Like it or not, self-driving cars are coming. A rapid increase in the use of “autonomous automobiles,” as industry savants prefer to call them, is seen by many as a foregone conclusion. Following the early lead of Google, which has been developing the concept for over six years, virtually every carmaker in the U.S. market is working on some version of this new technology. Some, like Tesla and Cadillac, are already introducing aspects of these systems into their cars. The ultimate mass-market endorsement, though, was surely the recent Time Magazine cover story that devoted a whopping nine pages to the subject, mostly extolling the upsides of this “next big thing” and the vastly transformative affect it will have on our lives.
Within the US insurance industry, however, everything about the coming of the self-driving car is not so rosy. While much about the future of these cars is open to vigorous debate — for the simple reason that their full impact on the daily lives of American drivers is unknowable at this point — many in the insurance industry see these new cars as a potential source of disruption. And not in the happy, trendy way tech entrepreneurs like to throw that term around. The capacity for autonomous driving to reduce traffic accidents and especially fatalities, and all of the personal, legal and emotional costs that come with them, will likely undermine much of what is currently considered accepted fact in the automobile insurance business, and not just a little.
The most dire outlook so far was laid out last year in a report by the influential accounting firm KPMG, which predicted that a steep decline in automobile accidents over the next decade would be followed by a corresponding drop in accident claims and insurance premiums. Within 25 years, the report predicts, these declines could reduce the volume of the entire insurance industry to “40 percent of its current size.” According to the Insurance Information Institute, research shows that even in its earliest stages, the bits of driverless technology and related safety features already introduced into American cars have begun to reduce the number of fatalities between 2008 and 2011 by as much as a third. This trend will pick up more speed as more pieces of these systems are added will have an ever greater influence on the economics of the industry.
Other predictions about the timing and extent of these changes vary greatly. The most optimistic estimates for the complete adaptation of the autonomous automobile pinpoint the year 2030 as the date by which all American cars will have this technology. Other sources see too many potential roadblocks still lying ahead for there to be complete market penetration by anything close to that date. Most estimates see a gradual introduction of features over the next two to three decades with a proportional decline in the role of the driver as the technology is refined and the public, as well as federal and local governments become more comfortable with it. By some accounts, the complete integration of this technology could take another 30 to 40 years, if not longer.
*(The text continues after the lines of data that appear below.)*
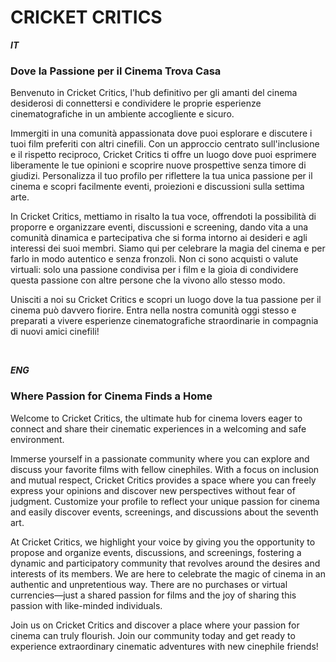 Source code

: 
# CRICKET CRITICS

***IT***
### Dove la Passione per il Cinema Trova Casa

Benvenuto in Cricket Critics, l'hub definitivo per gli amanti del cinema desiderosi di connettersi e condividere le proprie esperienze cinematografiche in un ambiente accogliente e sicuro.

Immergiti in una comunità appassionata dove puoi esplorare e discutere i tuoi film preferiti con altri cinefili. Con un approccio centrato sull'inclusione e il rispetto reciproco, Cricket Critics ti offre un luogo dove puoi esprimere liberamente le tue opinioni e scoprire nuove prospettive senza timore di giudizi.
Personalizza il tuo profilo per riflettere la tua unica passione per il cinema e scopri facilmente eventi, proiezioni e discussioni sulla settima arte.

In Cricket Critics, mettiamo in risalto la tua voce, offrendoti la possibilità di proporre e organizzare eventi, discussioni e screening, dando vita a una comunità dinamica e partecipativa che si forma intorno ai desideri e agli interessi dei suoi membri.
Siamo qui per celebrare la magia del cinema e per farlo in modo autentico e senza fronzoli. Non ci sono acquisti o valute virtuali: solo una passione condivisa per i film e la gioia di condividere questa passione con altre persone che la vivono allo stesso modo.

Unisciti a noi su Cricket Critics e scopri un luogo dove la tua passione per il cinema può davvero fiorire. Entra nella nostra comunità oggi stesso e preparati a vivere esperienze cinematografiche straordinarie in compagnia di nuovi amici cinefili!

<br>

***ENG***
### Where Passion for Cinema Finds a Home

Welcome to Cricket Critics, the ultimate hub for cinema lovers eager to connect and share their cinematic experiences in a welcoming and safe environment.

Immerse yourself in a passionate community where you can explore and discuss your favorite films with fellow cinephiles. With a focus on inclusion and mutual respect, Cricket Critics provides a space where you can freely express your opinions and discover new perspectives without fear of judgment.
Customize your profile to reflect your unique passion for cinema and easily discover events, screenings, and discussions about the seventh art.

At Cricket Critics, we highlight your voice by giving you the opportunity to propose and organize events, discussions, and screenings, fostering a dynamic and participatory community that revolves around the desires and interests of its members.
We are here to celebrate the magic of cinema in an authentic and unpretentious way. There are no purchases or virtual currencies—just a shared passion for films and the joy of sharing this passion with like-minded individuals.

Join us on Cricket Critics and discover a place where your passion for cinema can truly flourish. Join our community today and get ready to experience extraordinary cinematic adventures with new cinephile friends!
In addition to the fundamental economic impact of driverless cars on the insurance industry, there is also a thicket of legal and political issues about liability and culpability that has to be cleared over the next several years, a task made all the more difficult because many of those issues need to be worked out on a state-by-state basis. If the past is any indication, the big question about who is responsible in a collision involving an autonomous car: the owner, the car manufacturer or the developer of the technology — and their respective underwriters will be pounded out one small increment at a time. So hang on for a very bumpy ride, which is the one aspect of this automotive innovation that is not likely to be fixed by technology.